You are correct about the windshield wipers if there is no vacuum booster on the fuel pump. If you were traveling 60 miles per hour and released the accelerator, there would be more vacuum available to operate the wipers. Converesly, if you were in high gear and floored the accelerator at 15 miles per hour, you would decrease the vacuum and the wipers would stall. The AMC cars that I owned that were made in the 1960’s as well as the GM cars I owned that were made in the 1940’s and 1950’s had a vacuum booster on the fuel pump. This maintained a more steady vacuum to let the wipers perform more reliably.
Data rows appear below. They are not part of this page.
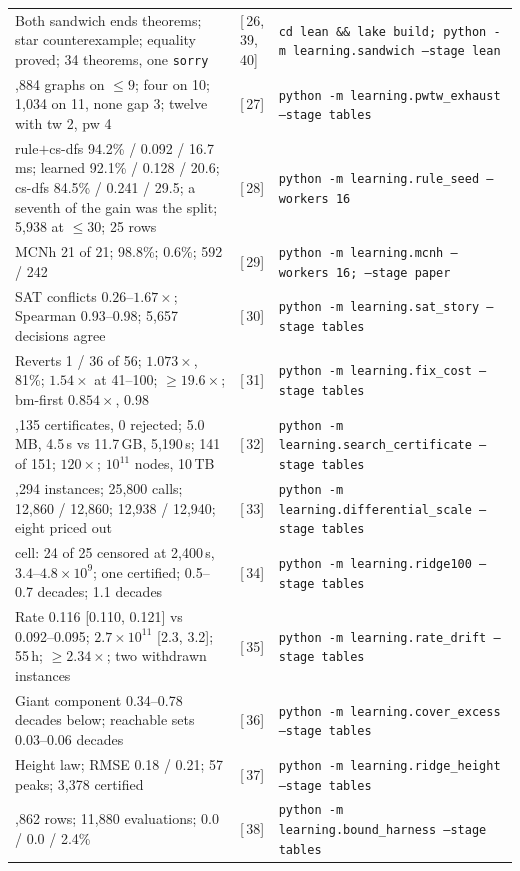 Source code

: \documentclass[11pt,a4paper]{article}
\renewcommand{\S}[1]{[\textsection\,#1]}
\newcommand{\code}[1]{\texttt{#1}}
\begin{document}
\begin{longtable}{>{\raggedright\arraybackslash}p{}l>{\raggedright\arraybackslash}p{}}
Both sandwich ends theorems; star counterexample; equality proved; 34 theorems, one \code{sorry} & \S{26, 39, 40} & \code{cd lean \&\& lake build; python -m learning.sandwich --stage lean} \\
287,884 graphs on $\le 9$; four on 10; 1,034 on 11, none gap 3; twelve with tw 2, pw 4 & \S{27} & \code{python -m learning.pwtw\_exhaust --stage tables} \\
rule$+$cs-dfs 94.2\% / 0.092 / 16.7\,ms; learned 92.1\% / 0.128 / 20.6; cs-dfs 84.5\% / 0.241 / 29.5; a seventh of the gain was the split; 5,938 at $\le 30$; 25 rows & \S{28} & \code{python -m learning.rule\_seed --workers 16} \\
MCNh 21 of 21; 98.8\%; 0.6\%; 592 / 242 & \S{29} & \code{python -m learning.mcnh --workers 16; --stage paper} \\
SAT conflicts $0.26$--$1.67\times$; Spearman 0.93--0.98; 5,657 decisions agree & \S{30} & \code{python -m learning.sat\_story --stage tables} \\
Reverts 1 / 36 of 56; $1.073\times$, 81\%; $1.54\times$ at 41--100; $\ge 19.6\times$; bm-first $0.854\times$, 0.98 & \S{31} & \code{python -m learning.fix\_cost --stage tables} \\
6,135 certificates, 0 rejected; 5.0\,MB, 4.5\,s vs 11.7\,GB, 5,190\,s; 141 of 151; $120\times$; $10^{11}$ nodes, 10\,TB & \S{32} & \code{python -m learning.search\_certificate --stage tables} \\
1,294 instances; 25,800 calls; 12,860 / 12,860; 12,938 / 12,940; eight priced out & \S{33} & \code{python -m learning.differential\_scale --stage tables} \\
100 cell: 24 of 25 censored at 2,400\,s, $3.4$--$4.8 \times 10^9$; one certified; 0.5--0.7 decades; 1.1 decades & \S{34} & \code{python -m learning.ridge100 --stage tables} \\
Rate 0.116 [0.110, 0.121] vs 0.092--0.095; $2.7 \times 10^{11}$ [2.3, 3.2]; 55\,h; $\ge 2.34\times$; two withdrawn instances & \S{35} & \code{python -m learning.rate\_drift --stage tables} \\
Giant component 0.34--0.78 decades below; reachable sets 0.03--0.06 decades & \S{36} & \code{python -m learning.cover\_excess --stage tables} \\
Height law; RMSE 0.18 / 0.21; 57 peaks; 3,378 certified & \S{37} & \code{python -m learning.ridge\_height --stage tables} \\
49,862 rows; 11,880 evaluations; 0.0 / 0.0 / 2.4\% & \S{38} & \code{python -m learning.bound\_harness --stage tables} \\
\end{longtable}
\normalsize
\end{document}
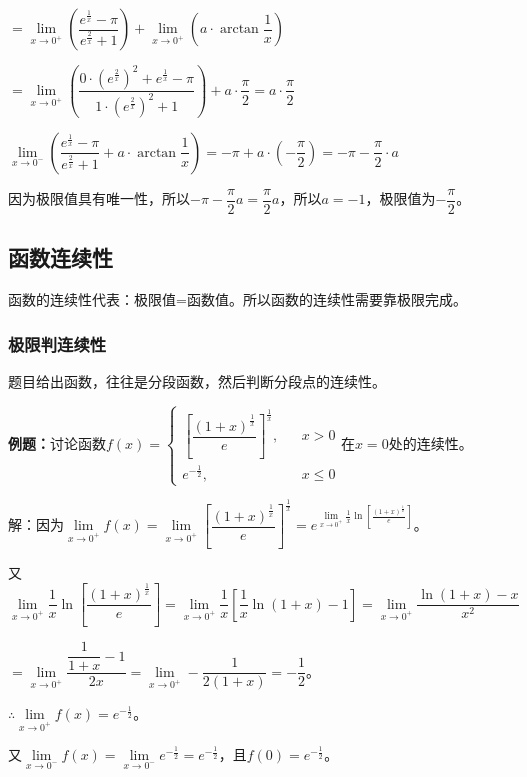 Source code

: \documentclass[UTF8, 12pt]{ctexart}
\begin{document}
$=\lim\limits_{x\to 0^+}\left(\dfrac{e^{\frac{1}{x}}-\pi}{e^{\frac{2}{x}}+1}\right)+\lim\limits_{x\to 0^+}\left(a\cdot\arctan\dfrac{1}{x}\right)$

$=\lim\limits_{x\to 0^+}\left(\dfrac{0\cdot\left(e^{\frac{2}{x}}\right)^2+e^{\frac{1}{x}}-\pi}{1\cdot\left(e^{\frac{2}{x}}\right)^2+1}\right)+a\cdot\dfrac{\pi}{2}=a\cdot\dfrac{\pi}{2}$

\medskip

$\lim\limits_{x\to 0^-}\left(\dfrac{e^{\frac{1}{x}}-\pi}{e^{\frac{2}{x}}+1}+a\cdot\arctan\dfrac{1}{x}\right)=-\pi+a\cdot\left(-\dfrac{\pi}{2}\right)=-\pi-\dfrac{\pi}{2}\cdot a$

因为极限值具有唯一性，所以$-\pi-\dfrac{\pi}{2}a=\dfrac{\pi}{2}a$，所以$a=-1$，极限值为$-\dfrac{\pi}{2}$。

\subsection{函数连续性}

函数的连续性代表：极限值=函数值。所以函数的连续性需要靠极限完成。

\subsubsection{极限判连续性}

题目给出函数，往往是分段函数，然后判断分段点的连续性。\medskip

\textbf{例题：}讨论函数$f(x)=\left\{\begin{array}{lcl}
    \left[\dfrac{(1+x)^{\frac{1}{x}}}{e}\right]^{\frac{1}{x}},& & x>0 \\
    e^{-\frac{1}{2}}, & & x\leqslant 0
\end{array}\right.$在$x=0$处的连续性。

解：因为$\lim\limits_{x\to 0^+}f(x)=\lim\limits_{x\to 0^+}\left[\dfrac{(1+x)^{\frac{1}{x}}}{e}\right]^{\frac{1}{x}}=e^{\lim\limits_{x\to 0^+}\frac{1}{x}\ln[\frac{(1+x)^{\frac{1}{x}}}{e}]}$。

又$\lim\limits_{x\to 0^+}\dfrac{1}{x}\ln\left[\dfrac{(1+x)^{\frac{1}{x}}}{e}\right]=\lim\limits_{x\to 0^+}\dfrac{1}{x}\left[\dfrac{1}{x}\ln(1+x)-1\right]=\lim\limits_{x\to 0^+}\dfrac{\ln(1+x)-x}{x^2}$

$=\lim\limits_{x\to 0^+}\dfrac{\dfrac{1}{1+x}-1}{2x}=\lim\limits_{x\to 0^+}-\dfrac{1}{2(1+x)}=-\dfrac{1}{2}$。

$\therefore\lim\limits_{x\to 0^+}f(x)=e^{-\frac{1}{2}}$。

又$\lim\limits_{x\to 0^-}f(x)=\lim\limits_{x\to 0^-}e^{-\frac{1}{2}}=e^{-\frac{1}{2}}$，且$f(0)=e^{-\frac{1}{2}}$。
\end{document}
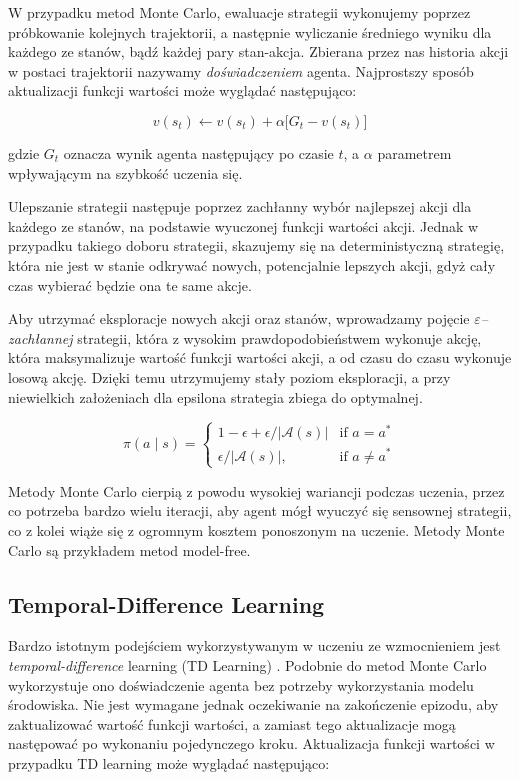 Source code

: \documentclass[licencjacka]{pracamgr}
\begin{document}
W przypadku metod Monte Carlo, ewaluacje strategii wykonujemy poprzez próbkowanie kolejnych trajektorii, a następnie wyliczanie średniego wyniku dla każdego ze stanów, bądź każdej pary stan-akcja. Zbierana przez nas historia akcji w postaci trajektorii nazywamy \emph{doświadczeniem} agenta. Najprostszy sposób aktualizacji funkcji wartości może wyglądać następująco:

$$ v(s_t) \leftarrow v(s_t) + \alpha \big[G_t - v(s_t)\big] $$

gdzie $G_t$ oznacza wynik agenta następujący po czasie $t$, a $\alpha$ parametrem wpływającym na szybkość uczenia się.

Ulepszanie strategii następuje poprzez zachłanny wybór najlepszej akcji dla każdego ze stanów, na podstawie wyuczonej funkcji wartości akcji. Jednak w przypadku takiego doboru strategii, skazujemy się na deterministyczną strategię, która nie jest w stanie odkrywać nowych, potencjalnie lepszych akcji, gdyż cały czas wybierać będzie ona te same akcje. 

Aby utrzymać eksploracje nowych akcji oraz stanów, wprowadzamy pojęcie \emph{$\varepsilon$--zachłannej} strategii, która z wysokim prawdopodobieństwem wykonuje akcję, która maksymalizuje wartość funkcji wartości akcji, a od czasu do czasu wykonuje losową akcję. Dzięki temu utrzymujemy stały poziom eksploracji, a przy niewielkich założeniach dla epsilona strategia zbiega do optymalnej.

$$
\pi(a \mid s) =
\begin{cases}
    1 - \epsilon + \epsilon/\lvert \mathcal{A}(s) \rvert & \text{if } a = a^\ast \\
    \epsilon/\lvert \mathcal{A}(s) \rvert,              & \text{if } a\neq a^\ast
\end{cases}
$$

Metody Monte Carlo cierpią z powodu wysokiej wariancji podczas uczenia, przez co potrzeba bardzo wielu iteracji, aby agent mógł wyuczyć się sensownej strategii, co z kolei wiąże się z ogromnym kosztem ponoszonym na uczenie. Metody Monte Carlo są przykładem metod model-free.

\subsection{Temporal-Difference Learning} 

Bardzo istotnym podejściem wykorzystywanym w uczeniu ze wzmocnieniem jest \emph{temporal-difference} learning (TD Learning) \cite{TD}. Podobnie do metod Monte Carlo wykorzystuje ono doświadczenie agenta bez potrzeby wykorzystania modelu środowiska. Nie jest wymagane jednak oczekiwanie na zakończenie epizodu, aby zaktualizować wartość funkcji wartości, a zamiast tego aktualizacje mogą następować po wykonaniu pojedynczego kroku. Aktualizacja funkcji wartości w przypadku TD learning może wyglądać następująco:
\end{document}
My 1950 Chevrolet pick-up truck, however, did not have a vacuum booster section on the fuel pump. I had to often let up on the accelerator to make the wipers move. Every time I shifted gears and let up on the accelerator, the wipers would fly across the windshield. The wipers, in effect, are doing the same function as a vacuum gauge.

I’ve never understood why electric wipers were an option on many cars. Cars that had the optional wipers had a simpler fuel pump without the vacuum booster section. It would seem to me that it would be just as cheap to have the simpler fuel pump and an electric motor to run the wipers.